Destruyó los programas sociales más avanzados que México había logrado, y los reemplazó con entregas de efectivo, sin reglas de operación, padrón de beneficiarios, ni nada por el estilo. Subsidios generalizados, pero siempre asociados a su nombre. No ha logrado recuperar el corporativismo por completo porque la realidad es otra, pero sin duda ha intentado controlar nuevamente al sindicalismo. Y del capitalismo de cuates, poco hay que agregar a lo que hemos comentado en muchas ocasiones: los empresarios amigos han recibido apoyo y negocios; los demás, presiones fiscales.

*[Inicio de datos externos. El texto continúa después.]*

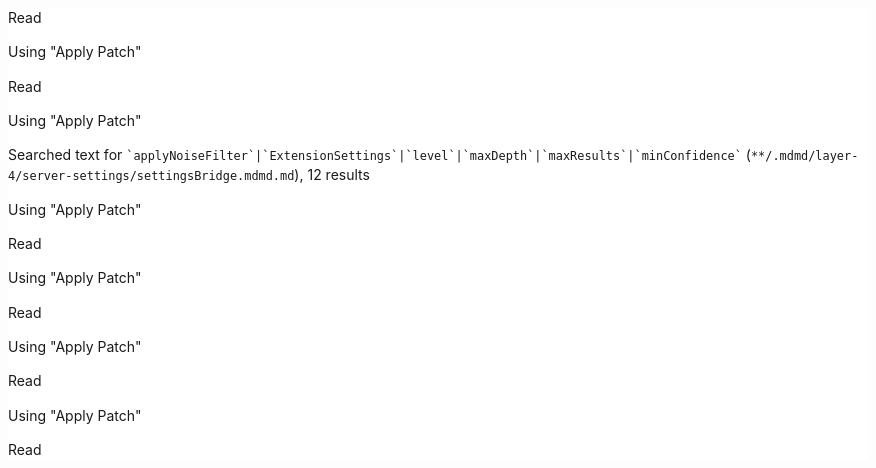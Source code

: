 Read [](file:///d%3A/Projects/Copilot-Improvement-Experiments/.mdmd/layer-4/server-diagnostics/rippleTypes.mdmd.md)

Using "Apply Patch"


```

```


Read [](file:///d%3A/Projects/Copilot-Improvement-Experiments/.mdmd/layer-4/server-settings/settingsBridge.mdmd.md)

Using "Apply Patch"


```

```


Searched text for `` `applyNoiseFilter`|`ExtensionSettings`|`level`|`maxDepth`|`maxResults`|`minConfidence` `` (`**/.mdmd/layer-4/server-settings/settingsBridge.mdmd.md`), 12 results

Using "Apply Patch"


```

```


Read [](file:///d%3A/Projects/Copilot-Improvement-Experiments/.mdmd/layer-4/shared-contracts/diagnosticContracts.mdmd.md)

Using "Apply Patch"


```

```


Read [](file:///d%3A/Projects/Copilot-Improvement-Experiments/.mdmd/layer-4/shared-contracts/lsifContracts.mdmd.md)

Using "Apply Patch"


```

```


Read [](file:///d%3A/Projects/Copilot-Improvement-Experiments/.mdmd/layer-4/shared-contracts/overrideContracts.mdmd.md)

Using "Apply Patch"


```

```


Read [](file:///d%3A/Projects/Copilot-Improvement-Experiments/.mdmd/layer-4/shared/artifactDomain.mdmd.md)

Ya no vivimos en el siglo 19, ni en el 20, de forma que López Obrador está condenado al fracaso, que cada día es más evidente. No podrá celebrar el crecimiento del tercer trimestre, porque en ese mismo lapso creció la pobreza laboral (Coneval). En las últimas semanas ha mostrado su pequeñez frente al resto del mundo. No le va a alcanzar el dinero para seguir comprando voluntades hasta el fin del sexenio, y por lo tanto para promover al sucesor, que además tampoco logrará mantener unido al movimiento.
Vaya, no fue capaz de juntar suficientes amigos para su fiesta, y tuvo que pagar. Un fracaso histórico.